**Task:** Using the entries below, return word for word the lines from the one containing "A homotopy method, also" up to and including the last.
::: Entries shown :::
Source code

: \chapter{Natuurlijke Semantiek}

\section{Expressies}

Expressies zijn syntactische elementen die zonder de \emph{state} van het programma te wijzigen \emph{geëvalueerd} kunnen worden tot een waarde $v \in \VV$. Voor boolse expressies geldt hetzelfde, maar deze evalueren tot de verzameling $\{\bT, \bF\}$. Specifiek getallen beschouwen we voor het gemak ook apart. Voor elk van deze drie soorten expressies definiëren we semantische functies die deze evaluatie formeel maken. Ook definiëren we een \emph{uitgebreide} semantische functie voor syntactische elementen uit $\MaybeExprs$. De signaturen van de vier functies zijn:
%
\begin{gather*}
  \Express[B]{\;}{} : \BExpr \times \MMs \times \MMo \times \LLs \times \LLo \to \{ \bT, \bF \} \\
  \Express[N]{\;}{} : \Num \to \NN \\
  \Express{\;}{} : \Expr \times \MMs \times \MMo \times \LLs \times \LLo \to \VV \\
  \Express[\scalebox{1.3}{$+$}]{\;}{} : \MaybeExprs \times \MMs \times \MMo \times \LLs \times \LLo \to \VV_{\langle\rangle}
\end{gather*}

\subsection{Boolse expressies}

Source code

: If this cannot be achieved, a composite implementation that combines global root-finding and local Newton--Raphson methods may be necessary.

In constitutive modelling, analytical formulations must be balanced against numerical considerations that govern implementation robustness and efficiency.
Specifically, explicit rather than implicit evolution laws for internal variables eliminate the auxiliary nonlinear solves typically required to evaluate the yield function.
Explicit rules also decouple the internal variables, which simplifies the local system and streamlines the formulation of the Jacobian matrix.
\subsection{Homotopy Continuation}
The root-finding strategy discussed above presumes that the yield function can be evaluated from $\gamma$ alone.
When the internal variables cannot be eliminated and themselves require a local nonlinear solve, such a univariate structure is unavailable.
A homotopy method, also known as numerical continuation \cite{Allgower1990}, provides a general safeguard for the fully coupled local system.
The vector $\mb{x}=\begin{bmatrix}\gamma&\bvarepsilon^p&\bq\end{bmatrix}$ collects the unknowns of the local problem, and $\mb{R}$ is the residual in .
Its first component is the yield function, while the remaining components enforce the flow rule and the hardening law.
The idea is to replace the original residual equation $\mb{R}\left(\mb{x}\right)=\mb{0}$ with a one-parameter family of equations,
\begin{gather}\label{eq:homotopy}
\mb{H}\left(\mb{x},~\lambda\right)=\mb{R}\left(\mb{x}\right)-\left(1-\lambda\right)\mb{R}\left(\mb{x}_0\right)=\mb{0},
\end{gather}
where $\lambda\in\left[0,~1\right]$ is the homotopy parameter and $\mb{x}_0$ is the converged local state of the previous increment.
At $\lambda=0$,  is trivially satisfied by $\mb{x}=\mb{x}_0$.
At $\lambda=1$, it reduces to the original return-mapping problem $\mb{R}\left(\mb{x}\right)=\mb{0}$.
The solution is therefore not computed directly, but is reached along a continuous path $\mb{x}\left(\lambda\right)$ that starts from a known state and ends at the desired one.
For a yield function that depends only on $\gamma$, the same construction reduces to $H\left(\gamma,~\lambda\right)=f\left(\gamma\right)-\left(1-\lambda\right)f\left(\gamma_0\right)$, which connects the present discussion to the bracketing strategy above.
:::
**Solution for this task:**
A homotopy method, also known as numerical continuation \cite{Allgower1990}, provides a general safeguard for the fully coupled local system.
The vector $\mb{x}=\begin{bmatrix}\gamma&\bvarepsilon^p&\bq\end{bmatrix}$ collects the unknowns of the local problem, and $\mb{R}$ is the residual in .
Its first component is the yield function, while the remaining components enforce the flow rule and the hardening law.
The idea is to replace the original residual equation $\mb{R}\left(\mb{x}\right)=\mb{0}$ with a one-parameter family of equations,
\begin{gather}\label{eq:homotopy}
\mb{H}\left(\mb{x},~\lambda\right)=\mb{R}\left(\mb{x}\right)-\left(1-\lambda\right)\mb{R}\left(\mb{x}_0\right)=\mb{0},
\end{gather}
where $\lambda\in\left[0,~1\right]$ is the homotopy parameter and $\mb{x}_0$ is the converged local state of the previous increment.
At $\lambda=0$,  is trivially satisfied by $\mb{x}=\mb{x}_0$.
At $\lambda=1$, it reduces to the original return-mapping problem $\mb{R}\left(\mb{x}\right)=\mb{0}$.
The solution is therefore not computed directly, but is reached along a continuous path $\mb{x}\left(\lambda\right)$ that starts from a known state and ends at the desired one.
For a yield function that depends only on $\gamma$, the same construction reduces to $H\left(\gamma,~\lambda\right)=f\left(\gamma\right)-\left(1-\lambda\right)f\left(\gamma_0\right)$, which connects the present discussion to the bracketing strategy above.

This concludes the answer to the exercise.